L'auteure était présentée comme juriste spécialisée dans le droit international humanitaire et les droits humains (sa biographie est ici). Séquence persiflage : elle s'est aussi illustrée par son engagement dans le comité d’organisation de cette sinistre pantalonnade que fut le « Tribunal Monsanto ». Séquence persiflage bis : aux côtés, entre autres, de l'écodéesse Vandana Shiva, à la biographie arrangée et qui assimile le viol à la culture des OGM, ou encore Ronnie Cummins, de l’Organic Consumers Association (OCA), laquelle – les affaires étant les affaires – a investi dans le Tribunal Monsanto pour le plus grand profit du secteur de l'agriculture biologique.

 

Quelques heures plus tard est venue une autre tribune, de M. Laurent Neyret, « Accorder des droits à la nature est illusoire ». L'auteur est professeur de droit à l’Université de Versailles Paris-Saclay, spécialiste de droit de l’environnement.

 

Pour l'une,

 

« il faut redéfinir les valeurs pivots de notre système juridique afin d’affirmer nos liens d’interdépendance avec les autres formes de vie ».

 

Pour l'autre,

 

« si la personnalisation de l’environnement vise à renforcer sa protection, imputer des devoirs et des responsabilités aux éléments de la nature est un abus de langage ».

 

La première fonde sa tribune sur le fait que le Parlement de la Nouvelle-Zélande a accordé à la rivière Whanganui les mêmes droits qu’une personne (voir ici, notamment les articles 12 et 14, ici et ici). Selon l'article 14.1),

 

« Ta Awa Upua est une personne morale et a tous les droits, pouvoirs, obligations et responsabilités d'une personne morale. »

 

En Inde, la Haute Cour de l'Uttarakhand, citant l'exemple de la Nouvelle-Zélande, a décidé que le Gange et l’un de ses affluents, la Yamuna, seraient désormais considérés comme des « entités humaines vivantes » (voir par exemple ici).

 

Le deuxième rappelle :

 

« Tout étudiant en droit apprend dès sa première année que le monde se divise en deux catégories : les personnes et les choses, et que seules les premières disposent de la protection la plus absolue parce qu’elles se trouvent au sommet de la hiérarchie des valeurs protégées. »

 

Sur Télérama, la première estime que la décision néo-zélandaise a une portée internationale,

 

« Parce qu’elle vient d’un pays considéré comme occidental et démontre donc que la reconnaissance des droits de la nature n’est pas une spécificité de l’Amérique latine. En 2008, l’Equateur a en effet ouvert la voie en reconnaissant les droits de la nature dans sa constitution. Puis, en 2009, la Bolivie a voté une loi sur les droits de la Terre-mère.
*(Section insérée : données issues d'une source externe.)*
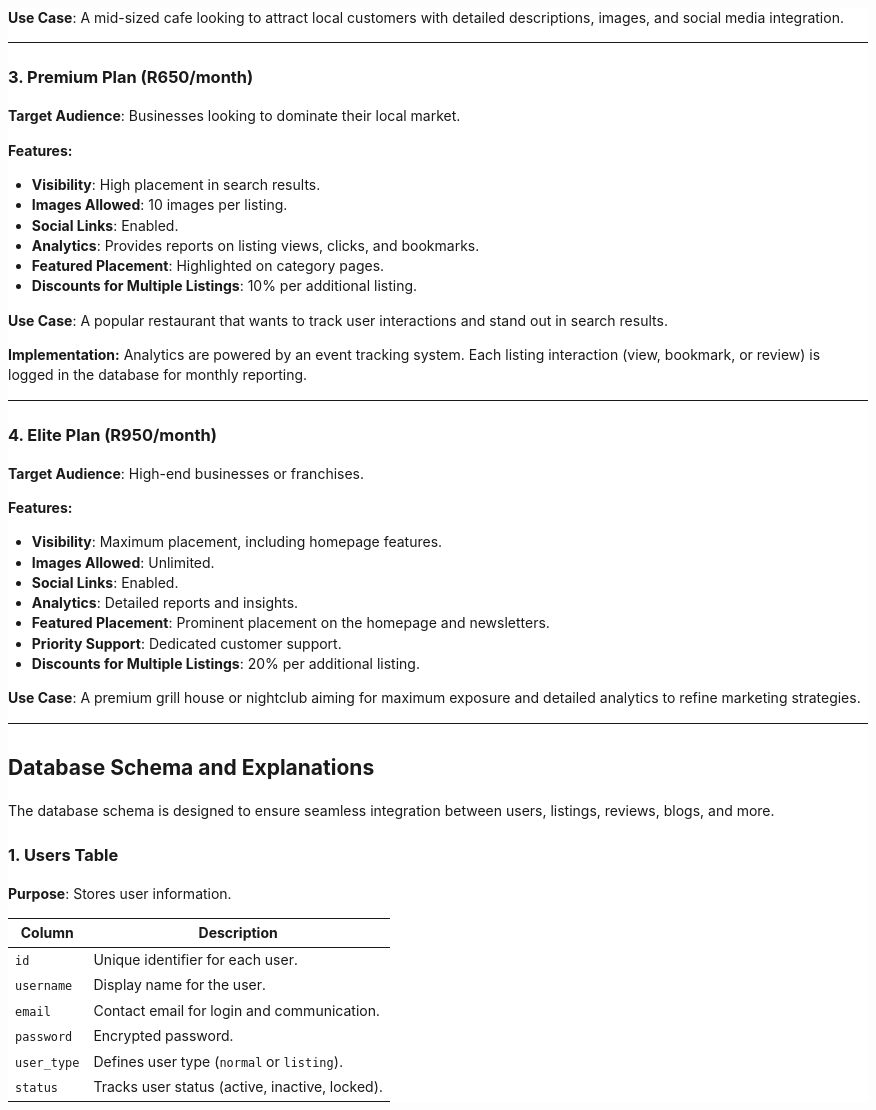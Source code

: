 **Use Case**:
A mid-sized cafe looking to attract local customers with detailed descriptions, images, and social media integration.

---

### **3. Premium Plan (R650/month)**
**Target Audience**: Businesses looking to dominate their local market.

**Features:**
- **Visibility**: High placement in search results.
- **Images Allowed**: 10 images per listing.
- **Social Links**: Enabled.
- **Analytics**: Provides reports on listing views, clicks, and bookmarks.
- **Featured Placement**: Highlighted on category pages.
- **Discounts for Multiple Listings**: 10% per additional listing.

**Use Case**:
A popular restaurant that wants to track user interactions and stand out in search results.

**Implementation:**
Analytics are powered by an event tracking system. Each listing interaction (view, bookmark, or review) is logged in the database for monthly reporting.

---

### **4. Elite Plan (R950/month)**
**Target Audience**: High-end businesses or franchises.

**Features:**
- **Visibility**: Maximum placement, including homepage features.
- **Images Allowed**: Unlimited.
- **Social Links**: Enabled.
- **Analytics**: Detailed reports and insights.
- **Featured Placement**: Prominent placement on the homepage and newsletters.
- **Priority Support**: Dedicated customer support.
- **Discounts for Multiple Listings**: 20% per additional listing.

**Use Case**:
A premium grill house or nightclub aiming for maximum exposure and detailed analytics to refine marketing strategies.

---

## Database Schema and Explanations

The database schema is designed to ensure seamless integration between users, listings, reviews, blogs, and more.

### **1. Users Table**
**Purpose**: Stores user information.

| Column       | Description                                  |
|--------------|----------------------------------------------|
| `id`         | Unique identifier for each user.            |
| `username`   | Display name for the user.                  |
| `email`      | Contact email for login and communication.  |
| `password`   | Encrypted password.                         |
| `user_type`  | Defines user type (`normal` or `listing`).   |
| `status`     | Tracks user status (active, inactive, locked).|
Et la ville de Mexico vient à son tour de reconnaître les droits de la nature dans sa législation locale. »

 

C'est aller vite en besogne, très vite ! La Nouvelle-Zélande doit apurer un passé douloureux et conçoit pour cela des solutions originales dans le cadre du Traité de Waitangi.

 

Le deuxième écrit :

 

« Pour remédier au défaut de considération dont l’environnement fait l’objet, il suffirait donc d’en modifier le statut et de le hisser au rang de personne. […]

 

[…]

 

Tous ces exemples montrent bien que la personnalisation de l’environnement vise à renforcer sa protection. Mais une chose est d’avoir voix au chapitre, une autre est de pouvoir réellement l’exprimer et de se faire entendre. [...] »

 

En d'autres termes, et en langage chantourné :

 

« On est enclin à penser que ce n’est pas tant le statut juridique de l’environnement qui importe, entre droits de l’homme ou droits de la nature, que la reconnaissance des devoirs de l’homme à l’égard de l’environnement. Une telle responsabilité écologique existe d’ores et déjà, notamment en France. »

 

Mais un statut juridique, surtout formulé en termes généraux, n'est-il pas un formidable fond de commerce pour l'activisme ? En Nouvelle-Zélande, le Whanganui sera représenté par une personne issue du peuple Maori et une autre du gouvernement. En Inde (si la décision est maintenue), tout citoyen pourra faire valoir devant les tribunaux les droits du Gange et de la rivière Yamuna du fait de la pollution qui les touche. De l'activité en perspective pour Vandana Shiva...

 

Les décisions évoquées dans les deux tribunes présentent majoritairement une composante religieuse (il y a aussi le cas des grands singes et des dauphins). On peut imaginer une transposition en droit français, dans un pays attaché à Descartes (en principe) et à la laïcité. Remontons aux Gaulois !

 

Les alignements de Carnac... sacrés... personne morale (ou, pourquoi pas, physique)...

 

La Saône – étymologiquement rivière sacrée (en aval de Gray)... les agriculteurs aux terres régulièrement inondées apprécieront...

 

Les dérives idéologiques sont aussi un fond de commerce à court terme : noyer des réponses pragmatiques à des problèmes réels dans un salmigondis pseudo-philosophique et, en partie, obsessionnel, est en effet un bon moyen de retarder les solutions, d'entretenir le « débat » et donc la raison d'être de l'activisme.

 

Pour conclure, voici le début de la tribune de Mme Cabanes, cette vision utopique du passé et dystopique du présent dont on se demande ce qu'elle représente pour sa conception de l'humanité :

 

« Durant dix mille ans, nous avons prospéré en tant qu’espèce grâce à des conditions climatiques favorables et des milieux de vie fertiles et foisonnants de biodiversité. Mais l’industrie s’est dernièrement imposée sur les milieux naturels en occupant l’espace et en perturbant les équilibres de l’écosystème terrestre. Le climat s’est emballé, la biodiversité s’est effondrée, la pollution est omniprésente, et les conditions mêmes de la vie sur Terre commencent à être menacées. Nous ne pouvons plus rester spectateurs. Nos choix menacent aujourd’hui la paix et la sécurité humaines. »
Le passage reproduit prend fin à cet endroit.